▸ Brief: Repeat each entry below without omitting a single word.

▸ Provided material:
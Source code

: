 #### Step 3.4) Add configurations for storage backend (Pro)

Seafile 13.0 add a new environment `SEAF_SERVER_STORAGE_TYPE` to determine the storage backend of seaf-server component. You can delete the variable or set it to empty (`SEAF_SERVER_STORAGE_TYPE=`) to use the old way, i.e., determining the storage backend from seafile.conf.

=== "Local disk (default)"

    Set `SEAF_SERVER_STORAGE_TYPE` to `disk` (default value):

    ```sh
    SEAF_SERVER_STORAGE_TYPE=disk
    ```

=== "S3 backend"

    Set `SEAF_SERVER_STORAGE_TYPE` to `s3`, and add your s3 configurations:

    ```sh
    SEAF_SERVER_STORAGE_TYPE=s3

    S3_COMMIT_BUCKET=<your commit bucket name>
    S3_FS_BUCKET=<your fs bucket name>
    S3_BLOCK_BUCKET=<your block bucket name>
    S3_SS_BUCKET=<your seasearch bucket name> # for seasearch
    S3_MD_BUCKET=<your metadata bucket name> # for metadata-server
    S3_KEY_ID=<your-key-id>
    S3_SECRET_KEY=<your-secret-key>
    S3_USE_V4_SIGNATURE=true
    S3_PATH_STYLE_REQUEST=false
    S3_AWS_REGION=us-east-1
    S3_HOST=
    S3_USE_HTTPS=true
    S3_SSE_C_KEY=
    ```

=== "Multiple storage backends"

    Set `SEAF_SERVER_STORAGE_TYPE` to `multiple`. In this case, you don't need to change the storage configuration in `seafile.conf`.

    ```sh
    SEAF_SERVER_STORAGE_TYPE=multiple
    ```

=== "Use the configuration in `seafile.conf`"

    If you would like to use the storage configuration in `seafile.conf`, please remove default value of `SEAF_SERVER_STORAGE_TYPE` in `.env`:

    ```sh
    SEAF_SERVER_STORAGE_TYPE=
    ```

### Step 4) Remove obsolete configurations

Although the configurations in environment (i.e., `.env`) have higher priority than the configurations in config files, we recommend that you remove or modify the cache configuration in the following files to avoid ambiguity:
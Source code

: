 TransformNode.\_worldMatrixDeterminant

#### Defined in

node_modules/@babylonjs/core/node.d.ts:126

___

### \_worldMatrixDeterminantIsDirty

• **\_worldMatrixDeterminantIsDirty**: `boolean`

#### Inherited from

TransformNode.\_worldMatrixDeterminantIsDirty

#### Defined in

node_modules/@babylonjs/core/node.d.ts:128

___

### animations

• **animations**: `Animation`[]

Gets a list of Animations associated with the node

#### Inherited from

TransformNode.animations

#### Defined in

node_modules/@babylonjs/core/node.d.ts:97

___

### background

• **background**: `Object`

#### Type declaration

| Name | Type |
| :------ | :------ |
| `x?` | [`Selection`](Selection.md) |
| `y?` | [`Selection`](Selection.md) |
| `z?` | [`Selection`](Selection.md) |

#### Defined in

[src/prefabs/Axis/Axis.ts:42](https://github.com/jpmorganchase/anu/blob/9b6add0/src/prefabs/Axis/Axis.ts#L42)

▸ Result of this exercise:
Source code

: #### Step 3.4) Add configurations for storage backend (Pro)

Seafile 13.0 add a new environment `SEAF_SERVER_STORAGE_TYPE` to determine the storage backend of seaf-server component. You can delete the variable or set it to empty (`SEAF_SERVER_STORAGE_TYPE=`) to use the old way, i.e., determining the storage backend from seafile.conf.

=== "Local disk (default)"

    Set `SEAF_SERVER_STORAGE_TYPE` to `disk` (default value):

    ```sh
    SEAF_SERVER_STORAGE_TYPE=disk
    ```

=== "S3 backend"

    Set `SEAF_SERVER_STORAGE_TYPE` to `s3`, and add your s3 configurations:

    ```sh
    SEAF_SERVER_STORAGE_TYPE=s3

    S3_COMMIT_BUCKET=<your commit bucket name>
    S3_FS_BUCKET=<your fs bucket name>
    S3_BLOCK_BUCKET=<your block bucket name>
    S3_SS_BUCKET=<your seasearch bucket name> # for seasearch
    S3_MD_BUCKET=<your metadata bucket name> # for metadata-server
    S3_KEY_ID=<your-key-id>
    S3_SECRET_KEY=<your-secret-key>
    S3_USE_V4_SIGNATURE=true
    S3_PATH_STYLE_REQUEST=false
    S3_AWS_REGION=us-east-1
    S3_HOST=
    S3_USE_HTTPS=true
    S3_SSE_C_KEY=
    ```

=== "Multiple storage backends"

    Set `SEAF_SERVER_STORAGE_TYPE` to `multiple`. In this case, you don't need to change the storage configuration in `seafile.conf`.

    ```sh
    SEAF_SERVER_STORAGE_TYPE=multiple
    ```

=== "Use the configuration in `seafile.conf`"

    If you would like to use the storage configuration in `seafile.conf`, please remove default value of `SEAF_SERVER_STORAGE_TYPE` in `.env`:

    ```sh
    SEAF_SERVER_STORAGE_TYPE=
    ```

### Step 4) Remove obsolete configurations

Although the configurations in environment (i.e., `.env`) have higher priority than the configurations in config files, we recommend that you remove or modify the cache configuration in the following files to avoid ambiguity:
Source code

: TransformNode.\_worldMatrixDeterminant

#### Defined in

node_modules/@babylonjs/core/node.d.ts:126

___

### \_worldMatrixDeterminantIsDirty

• **\_worldMatrixDeterminantIsDirty**: `boolean`

#### Inherited from

TransformNode.\_worldMatrixDeterminantIsDirty

#### Defined in

node_modules/@babylonjs/core/node.d.ts:128

___

### animations

• **animations**: `Animation`[]

Gets a list of Animations associated with the node

#### Inherited from

TransformNode.animations

#### Defined in

node_modules/@babylonjs/core/node.d.ts:97

___

### background

• **background**: `Object`

#### Type declaration

| Name | Type |
| :------ | :------ |
| `x?` | [`Selection`](Selection.md) |
| `y?` | [`Selection`](Selection.md) |
| `z?` | [`Selection`](Selection.md) |

#### Defined in

[src/prefabs/Axis/Axis.ts:42](https://github.com/jpmorganchase/anu/blob/9b6add0/src/prefabs/Axis/Axis.ts#L42)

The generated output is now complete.